In TCVN 10406:2015, the requirements for calculating design drainage coefficient for irrigation works are as follows:

- The design drainage coefficient must meet the allowable flooding requirements of water drainage objects present in the drainage area.

- When calculating the drainage coefficient, you must divide the water drainage time T into many small periods DT to calculate the drainage coefficient for each period. Depending on the specific case of the drainage area, the DT calculation period can be divided into days or hours. In each drainage stage, DT is divided, the drainage coefficient is calculated for a unit area (an area of 01 ha), determined on the basis of solving the water balance problem between input quantity and output quantity to Find the depth of the water layer that needs drainage to satisfy the drainage requirements of objects in the study basin:

+ The input quantity includes the amount of incoming water (amount of rainwater) during the calculation period and the amount of available water at the beginning of the calculation period.

+ The amount of output water includes the amount of water drained away, the amount of water lost during the calculation period and the amount of water remaining at the end of the calculation period.

- Calculating drainage regime of rainwater for drainage areas must comply with the principle: "bury water, spread water (disperse water) and drain water in a planned manner". The drainage coefficient calculation area must have a complete system of drainage and water regulation works (including field banks, canals, drainage culverts and works on drainage canals) from the focal point to the field surface.

- Depending on the water drainage requirements of each type of object present in the drainage area as well as the type of drainage rainfall model designed to be daily or hourly rain, the drainage coefficient calculated for each drainage object is the average drainage coefficient of the drainage area. per day, hourly average or average of a number of rainy hours during drainage. The design drainage coefficient of an area with many different water drainage objects is the average daily drainage coefficient with the largest value.

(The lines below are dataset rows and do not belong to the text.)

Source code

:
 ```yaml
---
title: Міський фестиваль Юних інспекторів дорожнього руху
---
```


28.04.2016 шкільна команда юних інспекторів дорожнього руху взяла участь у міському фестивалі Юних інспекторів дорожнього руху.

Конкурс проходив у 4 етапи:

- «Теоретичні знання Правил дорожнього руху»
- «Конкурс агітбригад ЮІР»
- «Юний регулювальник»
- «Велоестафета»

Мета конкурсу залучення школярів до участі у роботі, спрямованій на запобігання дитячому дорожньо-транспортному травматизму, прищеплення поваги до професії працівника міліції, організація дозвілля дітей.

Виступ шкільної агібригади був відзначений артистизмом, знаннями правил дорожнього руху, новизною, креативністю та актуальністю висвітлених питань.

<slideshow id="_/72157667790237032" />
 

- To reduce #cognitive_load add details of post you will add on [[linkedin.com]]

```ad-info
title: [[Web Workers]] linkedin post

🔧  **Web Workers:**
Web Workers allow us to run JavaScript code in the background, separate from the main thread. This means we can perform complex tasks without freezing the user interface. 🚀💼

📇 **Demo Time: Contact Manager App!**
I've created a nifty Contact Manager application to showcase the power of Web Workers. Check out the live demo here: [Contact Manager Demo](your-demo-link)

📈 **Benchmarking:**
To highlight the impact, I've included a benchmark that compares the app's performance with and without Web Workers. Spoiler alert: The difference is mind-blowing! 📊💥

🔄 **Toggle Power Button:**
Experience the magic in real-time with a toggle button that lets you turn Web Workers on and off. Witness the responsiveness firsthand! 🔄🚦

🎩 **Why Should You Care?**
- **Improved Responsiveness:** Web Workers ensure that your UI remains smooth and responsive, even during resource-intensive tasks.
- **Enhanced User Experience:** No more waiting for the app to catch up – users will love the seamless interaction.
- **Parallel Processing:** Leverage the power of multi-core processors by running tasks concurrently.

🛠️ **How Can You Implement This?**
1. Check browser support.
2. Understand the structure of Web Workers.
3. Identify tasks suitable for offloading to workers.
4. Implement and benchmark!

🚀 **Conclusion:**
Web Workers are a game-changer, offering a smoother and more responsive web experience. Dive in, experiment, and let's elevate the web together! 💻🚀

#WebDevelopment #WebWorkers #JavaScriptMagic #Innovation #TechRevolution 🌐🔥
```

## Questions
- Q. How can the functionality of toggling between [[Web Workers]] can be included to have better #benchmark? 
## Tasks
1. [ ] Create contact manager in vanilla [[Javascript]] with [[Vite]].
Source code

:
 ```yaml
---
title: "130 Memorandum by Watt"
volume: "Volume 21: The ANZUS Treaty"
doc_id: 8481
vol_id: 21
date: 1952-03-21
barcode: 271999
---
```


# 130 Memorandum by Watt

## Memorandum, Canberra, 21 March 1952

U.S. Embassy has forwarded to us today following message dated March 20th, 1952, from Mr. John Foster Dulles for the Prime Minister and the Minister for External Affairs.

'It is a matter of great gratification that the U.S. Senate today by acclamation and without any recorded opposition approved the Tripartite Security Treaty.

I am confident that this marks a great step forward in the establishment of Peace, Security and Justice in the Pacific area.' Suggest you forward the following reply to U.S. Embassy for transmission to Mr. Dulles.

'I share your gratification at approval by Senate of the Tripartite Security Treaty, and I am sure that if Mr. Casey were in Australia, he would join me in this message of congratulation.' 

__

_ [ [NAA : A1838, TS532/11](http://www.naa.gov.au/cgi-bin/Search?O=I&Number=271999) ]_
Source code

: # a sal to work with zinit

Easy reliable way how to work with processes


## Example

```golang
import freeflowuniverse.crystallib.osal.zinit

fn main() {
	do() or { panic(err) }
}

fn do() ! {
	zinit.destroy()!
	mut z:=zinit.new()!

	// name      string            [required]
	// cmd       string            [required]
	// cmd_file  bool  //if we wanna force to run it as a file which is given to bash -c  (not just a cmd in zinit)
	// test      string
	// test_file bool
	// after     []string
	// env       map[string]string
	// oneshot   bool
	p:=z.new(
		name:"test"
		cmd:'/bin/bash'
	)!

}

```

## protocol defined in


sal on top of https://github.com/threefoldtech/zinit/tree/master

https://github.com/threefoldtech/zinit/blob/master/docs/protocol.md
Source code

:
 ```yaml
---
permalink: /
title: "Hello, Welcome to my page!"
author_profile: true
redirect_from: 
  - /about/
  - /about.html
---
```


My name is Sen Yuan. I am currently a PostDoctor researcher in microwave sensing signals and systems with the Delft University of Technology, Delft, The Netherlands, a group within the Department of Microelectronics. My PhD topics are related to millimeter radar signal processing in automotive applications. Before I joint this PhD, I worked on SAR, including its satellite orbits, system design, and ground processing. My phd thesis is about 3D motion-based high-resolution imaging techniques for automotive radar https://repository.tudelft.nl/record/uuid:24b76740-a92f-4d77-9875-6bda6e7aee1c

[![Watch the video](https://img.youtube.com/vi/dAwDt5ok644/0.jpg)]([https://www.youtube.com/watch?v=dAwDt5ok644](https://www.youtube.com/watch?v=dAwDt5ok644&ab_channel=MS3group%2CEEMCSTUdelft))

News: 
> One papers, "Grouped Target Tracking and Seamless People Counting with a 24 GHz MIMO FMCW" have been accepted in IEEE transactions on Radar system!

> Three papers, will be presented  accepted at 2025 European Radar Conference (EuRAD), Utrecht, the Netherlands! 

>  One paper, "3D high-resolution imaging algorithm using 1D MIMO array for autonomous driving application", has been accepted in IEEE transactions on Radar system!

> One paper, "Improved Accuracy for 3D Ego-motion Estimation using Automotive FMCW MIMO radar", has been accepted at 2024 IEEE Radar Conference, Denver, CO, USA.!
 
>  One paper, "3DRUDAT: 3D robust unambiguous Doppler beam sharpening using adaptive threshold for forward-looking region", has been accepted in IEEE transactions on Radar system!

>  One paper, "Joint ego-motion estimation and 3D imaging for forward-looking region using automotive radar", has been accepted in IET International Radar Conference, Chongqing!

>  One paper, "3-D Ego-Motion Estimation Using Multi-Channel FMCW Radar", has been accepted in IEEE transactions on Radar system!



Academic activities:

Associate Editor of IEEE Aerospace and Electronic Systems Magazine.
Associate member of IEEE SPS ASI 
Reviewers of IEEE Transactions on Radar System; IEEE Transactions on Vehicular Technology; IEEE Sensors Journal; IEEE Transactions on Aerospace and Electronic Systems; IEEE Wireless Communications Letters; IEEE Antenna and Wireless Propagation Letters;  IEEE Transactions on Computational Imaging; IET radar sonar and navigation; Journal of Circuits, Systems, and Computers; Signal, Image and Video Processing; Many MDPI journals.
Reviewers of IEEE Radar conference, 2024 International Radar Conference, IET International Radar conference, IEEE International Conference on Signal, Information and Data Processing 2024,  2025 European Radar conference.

- Before proposing a solution to correct the drainage coefficient diagram of the area mentioned in 7.2, it is necessary to carefully investigate and study the field as well as the actual conditions of the drainage area to choose an appropriate solution. When choosing a solution to take advantage of the rice plant's ability to withstand flooding to store an additional layer of water that needs to be drained in the rice field or choose a solution to create a regulating pond to regulate the drainage coefficient, it is necessary to preliminarily determine the location and area of the rice field. Each type of soil can perform this task as well as the depth capable of storing and regulating water of each storage area.

- In the basin of a drainage headworks, many regulating lakes can be arranged, each lake is in charge of an independent basin (a drainage zone) located at the end of the canal to transfer water from the drainage zone to the water receiving drainage area. If only one regulating pond is arranged, the closer the pond is arranged to the location of the focal work, the greater the effectiveness of water regulation and reduction of drainage coefficient for the basin of the drainage work.